Sciopero dei benzinai: annunciato stop di 72 ore

Sciopero benzinai

Durerà ben 72 ore. Le organizzazioni di categoria dei Gestori degli impianti autostradali hanno annunciato lo sciopero dal 13 al 16 dicembre.

La richiesta è quella di poter essere ascoltati dalle istituzioni per quanto concerne la ristrutturazione dell’impianto delle aree di servizio autostradali.

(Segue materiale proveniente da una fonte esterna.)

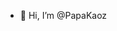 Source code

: - 👋 Hi, I’m @PapaKaoz


<!---
PapaKaoz/PapaKaoz is a ✨ special ✨ repository because its `README.md` (this file) appears on your GitHub profile.
You can click the Preview link to take a look at your changes.
--->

Le tre associazioni di categoria dei gestori degli impianti autostradali Faib (Federazione Autonoma Italiana Benzinai), Fegica e Anisa hanno annunciato uno sciopero che durerà dalle 22 di martedì 13 dicembre fino 22 di venerdì 16 dicembre per una durata complessiva di ben 72 ore.

Sciopero benzinai: la nota dei sindacati

Nella nota sindacale che è stata riportata dal portale di faib è stato precisato che “Tutto lascia intendere che la bozza di Decreto Interministeriale che viene fatta circolare dagli ultimi giorni della scorsa legislatura abbia l’obiettivo di preservare un sistema ormai incancrenito che ha consentito, consente e, a queste condizioni, continuerà a consentire prima di tutto alle società concessionarie di godere di ingenti rendite di posizione, lucrate sul bene pubblico.”

Oltre a ciò è stato fatto anche presente che la “denuncia” portata avanti era stata “già formalmente presentata per competenza ai Ministri del precedente e dell’attuale Governo – Giovannini, Cingolani, Salvini e Pichetto Fratin – senza tuttavia che sia stata fornita alcuna risposta, né accordato l’incontro urgentemente richiesto”.

“È l’effetto di una politica ormai ventennale”

Non ultimo è stata fatta una critica nei confronti di un tipo di politica che è stato condotto per circa 20 anni e che ha portato a delle conseguenze non proprio positive:Ha permesso prima di tutto alle società concessionarie di utilizzare senza alcun controllo concreto dell’Amministrazione -che pure ne avrebbe l’obbligo di legge- un bene in concessione come se fosse una “cosa privata”, da sfruttare unicamente a uso e consumo proprio e dei soggetti a cui è stato e viene tuttora consentito di lucrare”.